Under Nvfortran 25.3 -stdpar=gpu -acc=gpu -gpu=mem:separate -O3 is still slow

chenbr · July 22, 2025, 3:15am

As discussed here:

-O3 should have full parallelism at collapse(3) level when using -stdpar=gpu and do concurrent.

But after adding -acc=gpu -gpu=mem:separate, it becomes slow again.
Option -Minfo=accel shows the similar information as -stdpar without -O3:

    327, Loop run sequentially 
         Loop parallelized across CUDA threads(128) ! threadidx%x
         Loop parallelized across CUDA thread blocks ! blockidx%x

So how to make it fast under nomanaged memory ( -gpu=mem:separate or -gpu=nomanaged)?
Thanks!

MatColgrove · July 22, 2025, 3:04pm

Likely you need to add OpenACC data management directives otherwise the compiler must implicitly copy the data for you. It does this at each DC loop which can lead excessive data movement.

Though you should use Nsight-Systems to profile the code to determine the exact performance bottleneck.

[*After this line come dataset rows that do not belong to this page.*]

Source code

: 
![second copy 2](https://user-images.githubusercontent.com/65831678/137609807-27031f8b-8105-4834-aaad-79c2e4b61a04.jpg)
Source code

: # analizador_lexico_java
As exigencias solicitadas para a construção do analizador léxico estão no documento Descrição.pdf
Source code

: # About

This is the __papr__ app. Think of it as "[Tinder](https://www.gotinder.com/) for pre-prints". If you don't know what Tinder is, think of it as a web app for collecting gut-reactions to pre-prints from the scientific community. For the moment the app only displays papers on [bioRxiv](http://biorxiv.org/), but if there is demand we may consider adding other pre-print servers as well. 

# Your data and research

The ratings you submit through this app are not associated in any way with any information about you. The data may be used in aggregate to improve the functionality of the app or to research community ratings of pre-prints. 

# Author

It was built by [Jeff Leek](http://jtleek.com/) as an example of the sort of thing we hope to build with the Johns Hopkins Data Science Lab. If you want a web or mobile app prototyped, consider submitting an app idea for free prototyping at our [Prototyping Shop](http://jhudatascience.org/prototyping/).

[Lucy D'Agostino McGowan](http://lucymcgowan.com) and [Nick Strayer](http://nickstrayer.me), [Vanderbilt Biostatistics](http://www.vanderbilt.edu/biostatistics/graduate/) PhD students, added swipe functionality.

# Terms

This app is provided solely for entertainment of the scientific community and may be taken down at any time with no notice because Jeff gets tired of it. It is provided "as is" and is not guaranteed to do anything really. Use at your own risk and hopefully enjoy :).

chenbr · July 23, 2025, 8:41am

I added OpenACC data management directives, and result data are correct. The problem is that -O3 fails to speed up for a “do concurrent (k=1:nt,j=1:ny,i=1:nx)” structure. In this case, there is only 1 heavily loaded DC loop shown at bottom.

Under unified memory mode, we guess NC interface does not check if data was transferred to host (It may not be true). So we tried nomanaged mode and it’s slow.

Besides, under unified memory with OpenACC directive (-stdpar=gpu -acc=gpu), just adding 1 data transfer directive line “!$ACC UPDATE HOST (minM, EDH, edh_insty)” would lead to slow down. It’s at line 379 below.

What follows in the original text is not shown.